The Data Science Lab
How to Do Naive Bayes with Numeric Data Using C#
Dr. James McCaffrey of Microsoft Research uses a full code sample and screenshots to demonstrate how to create a naive Bayes classification system when the predictor values are numeric, using the C# language without any special code libraries.
The Naive Bayes technique can be used for binary classification, for example predicting if a person is male or female based on predictors such as age, height, weight, and so on), or for multiclass classification, for example predicting if a person is politically conservative, moderate or liberal based on predictors such as annual income, sex, and so on. Naive Bayes classification can be used with numeric predictor values, such as a height of 5.75 feet, or with categorical predictor values such as a height of "tall".
In this article I explain how to create a naive Bayes classification system when the predictor values are numeric, using the C# language without any special code libraries. A good way to see where this article is headed is to take a look at the screenshot of a demo program in Figure 1.
The goal of the demo program is to predict the gender of a person (male = 0, female = 1) based on their height, weight, and foot length. Behind the scenes, the demo program sets up eight reference items. Next the demo computes the mean and variance for each of the three predictor variables, for each of the two classes to predict. Then the demo sets up a new data item to classify, with predictor values of height = 5.60, weight = 150, foot = 8.
Using the mean and variance information, the demo computes conditional probability values, unconditional class probabilities, and what are called evidence terms. The evidence terms are used to compute the prediction probabilities for each of the two classes. For the demo data, the probability that the unknown item is male is about 0.62 and the probability of female is 0.38, therefore the conclusion is the unknown person is most likely male.
This article assumes you have intermediate or better skill with C# but doesn’t assume you know anything about naive Bayes classification. The complete code for the demo program shown in Figure 1 is presented in this article. The code is also available in the file download that accompanies this article.
The Demo Program
To create the demo program, I launched Visual Studio 2019. I used the Community (free) edition but any relatively recent version of Visual Studio will work fine. From the main Visual Studio start window I selected the “Create a new project” option. Next, I selected C# from the Language dropdown control and Console from the Project Type dropdown, and then picked the “Console App (.NET Core)” item.
The code presented in this article will run as a .NET Core console application or as a .NET Framework application. Many of the newer Microsoft technologies, such as the ML.NET code library, specifically target .NET Core so it makes sense to develop most C# machine learning code in that environment.

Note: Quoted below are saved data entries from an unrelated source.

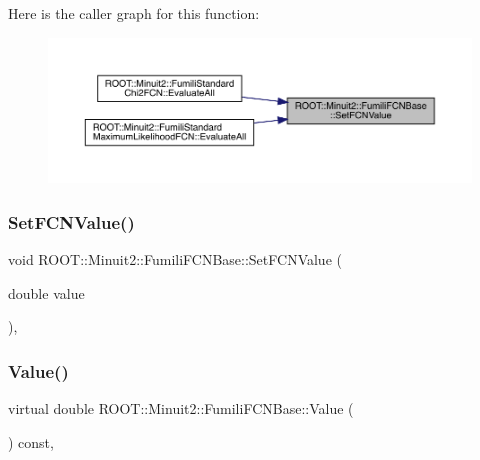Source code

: Here is the caller graph for this function\+:\nopagebreak
\begin{figure}[H]
\begin{center}
\leavevmode
\includegraphics[width=350pt]{de/dc5/classROOT_1_1Minuit2_1_1FumiliFCNBase_a537ad24d5584bd089c14ee92567ddd72_icgraph}
\end{center}
\end{figure}
\mbox{\label{classROOT_1_1Minuit2_1_1FumiliFCNBase_a537ad24d5584bd089c14ee92567ddd72}} 
\subsubsection{\texorpdfstring{SetFCNValue()}{SetFCNValue()}\hspace{0.1cm}{\footnotesize\ttfamily [2/2]}}
{\footnotesize\ttfamily void R\+O\+O\+T\+::\+Minuit2\+::\+Fumili\+F\+C\+N\+Base\+::\+Set\+F\+C\+N\+Value (\begin{DoxyParamCaption}\item[{double}]{value }\end{DoxyParamCaption})\hspace{0.3cm}{\ttfamily [inline]}, {\ttfamily [protected]}}

\mbox{\label{classROOT_1_1Minuit2_1_1FumiliFCNBase_a221dacee0ccde747a271a0cecd759f98}} 
\subsubsection{\texorpdfstring{Value()}{Value()}\hspace{0.1cm}{\footnotesize\ttfamily [1/2]}}
{\footnotesize\ttfamily virtual double R\+O\+O\+T\+::\+Minuit2\+::\+Fumili\+F\+C\+N\+Base\+::\+Value (\begin{DoxyParamCaption}{ }\end{DoxyParamCaption}) const\hspace{0.3cm}{\ttfamily [inline]}, {\ttfamily [virtual]}}

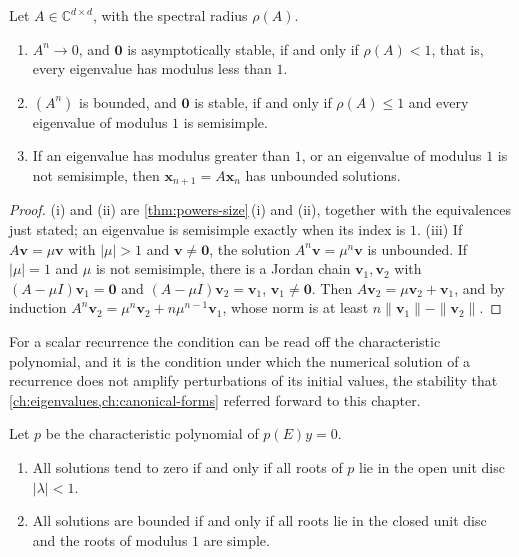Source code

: \begin{theorem}
\label{thm:difference-stability}
Let $A\in\mathbb C^{d\times d}$, with the spectral radius $\rho(A)$.
\begin{enumerate}
\item $A^n\to0$, and $\mathbf 0$ is asymptotically stable, if and only if $\rho(A)<1$, that is, every eigenvalue has modulus less than $1$.
\item $(A^n)$ is bounded, and $\mathbf 0$ is stable, if and only if $\rho(A)\le1$ and every eigenvalue of modulus $1$ is semisimple.
\item If an eigenvalue has modulus greater than $1$, or an eigenvalue of modulus $1$ is not semisimple, then $\mathbf x_{n+1}=A\mathbf x_n$ has unbounded solutions.
\end{enumerate}
\end{theorem}

\begin{proof}
(i) and (ii) are \cref{thm:powers-size}\,(i) and (ii), together with the equivalences just stated; an eigenvalue is semisimple exactly when its index is $1$. (iii) If $A\mathbf v=\mu\mathbf v$ with $|\mu|>1$ and $\mathbf v\ne\mathbf 0$, the solution $A^n\mathbf v=\mu^n\mathbf v$ is unbounded. If $|\mu|=1$ and $\mu$ is not semisimple, there is a Jordan chain $\mathbf v_1,\mathbf v_2$ with $(A-\mu I)\mathbf v_1=\mathbf 0$ and $(A-\mu I)\mathbf v_2=\mathbf v_1$, $\mathbf v_1\ne\mathbf 0$. Then $A\mathbf v_2=\mu\mathbf v_2+\mathbf v_1$, and by induction $A^n\mathbf v_2=\mu^n\mathbf v_2+n\mu^{n-1}\mathbf v_1$, whose norm is at least $n\|\mathbf v_1\|-\|\mathbf v_2\|$.
\end{proof}

For a scalar recurrence the condition can be read off the characteristic polynomial, and it is the condition under which the numerical solution of a recurrence does not amplify perturbations of its initial values, the stability that \cref{ch:eigenvalues,ch:canonical-forms} referred forward to this chapter.

\begin{corollary}
\label{cor:scalar-recurrence-stability}
Let $p$ be the characteristic polynomial of $p(E)y=0$.
\begin{enumerate}
\item All solutions tend to zero if and only if all roots of $p$ lie in the open unit disc $|\lambda|<1$.
\item All solutions are bounded if and only if all roots lie in the closed unit disc and the roots of modulus $1$ are simple.
\end{enumerate}
\end{corollary}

I entered “NumericBayes” as the Project Name, specified C:\VSM on my local machine as the Location (you can use any convenient directory), and checked the “Place solution and project in the same directory” box.
After the template code loaded into Visual Studio, at the top of the editor window I removed all using statements to unneeded namespaces, leaving just the reference to the top level System namespace. The demo needs no other assemblies and uses no external code libraries.
In the Solution Explorer window, I renamed file Program.cs to the more descriptive NumericBayesProgram.cs and then in the editor window I renamed class Program to class NumericBayesProgram to match the file name. The structure of the demo program, with a few minor edits to save space, is shown in Listing 1.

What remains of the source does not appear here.